> [Records drawn from a dataset]:
┌──

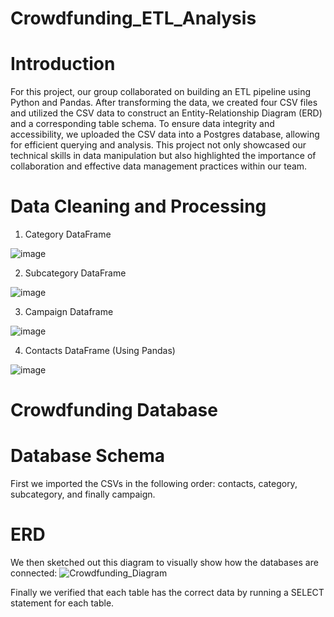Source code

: # Crowdfunding_ETL_Analysis
# Introduction
For this project, our group collaborated on building an ETL pipeline using Python and Pandas. After transforming the data, we created four CSV files  and utilized the CSV data to construct an Entity-Relationship Diagram (ERD) and a corresponding table schema. To ensure data integrity and accessibility, we uploaded the CSV data into a Postgres database, allowing for efficient querying and analysis. This project not only showcased our technical skills in data manipulation but also highlighted the importance of collaboration and effective data management practices within our team.

# Data Cleaning and Processing 

1. Category DataFrame
   
![image](https://github.com/sarah-the-data-gal/crowdfunding_ETL_analysis/assets/159848624/dc00563a-323c-47f2-ae21-dc05b3f5601b)

2. Subcategory DataFrame
   
![image](https://github.com/sarah-the-data-gal/crowdfunding_ETL_analysis/assets/159848624/f083e3ea-0c79-4e9c-9d85-93a9b14585c7)

3. Campaign Dataframe
   
![image](https://github.com/sarah-the-data-gal/crowdfunding_ETL_analysis/assets/159848624/7df005ab-07d1-40b7-bd8a-b5b9af3138bc)

4. Contacts DataFrame (Using Pandas)
   
![image](https://github.com/sarah-the-data-gal/crowdfunding_ETL_analysis/assets/159848624/07ecab4b-be07-403e-b071-fcbca52ab037)


# Crowdfunding Database 

# Database Schema 
First we imported the CSVs in the following order: contacts, category, subcategory, and finally campaign. 

# ERD
We then sketched out this diagram to visually show how the databases are connected:
![Crowdfunding_Diagram](https://github.com/sarah-the-data-gal/crowdfunding_ETL_analysis/assets/159952161/5ec45d28-eed1-4a90-8025-d9923789a734)


Finally we verified that each table has the correct data by running a SELECT statement for each table.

└──

> [Work required]:
Apart from the pictures, return every entry above exactly as given.

> [Expected answer]:
Source code

: # Crowdfunding_ETL_Analysis
# Introduction
For this project, our group collaborated on building an ETL pipeline using Python and Pandas. After transforming the data, we created four CSV files  and utilized the CSV data to construct an Entity-Relationship Diagram (ERD) and a corresponding table schema. To ensure data integrity and accessibility, we uploaded the CSV data into a Postgres database, allowing for efficient querying and analysis. This project not only showcased our technical skills in data manipulation but also highlighted the importance of collaboration and effective data management practices within our team.

# Data Cleaning and Processing 

1. Category DataFrame
   
![image](https://github.com/sarah-the-data-gal/crowdfunding_ETL_analysis/assets/159848624/dc00563a-323c-47f2-ae21-dc05b3f5601b)

2. Subcategory DataFrame
   
![image](https://github.com/sarah-the-data-gal/crowdfunding_ETL_analysis/assets/159848624/f083e3ea-0c79-4e9c-9d85-93a9b14585c7)

3. Campaign Dataframe
   
![image](https://github.com/sarah-the-data-gal/crowdfunding_ETL_analysis/assets/159848624/7df005ab-07d1-40b7-bd8a-b5b9af3138bc)

4. Contacts DataFrame (Using Pandas)
   
![image](https://github.com/sarah-the-data-gal/crowdfunding_ETL_analysis/assets/159848624/07ecab4b-be07-403e-b071-fcbca52ab037)


# Crowdfunding Database 

# Database Schema 
First we imported the CSVs in the following order: contacts, category, subcategory, and finally campaign. 

# ERD
We then sketched out this diagram to visually show how the databases are connected:
![Crowdfunding_Diagram](https://github.com/sarah-the-data-gal/crowdfunding_ETL_analysis/assets/159952161/5ec45d28-eed1-4a90-8025-d9923789a734)


Finally we verified that each table has the correct data by running a SELECT statement for each table.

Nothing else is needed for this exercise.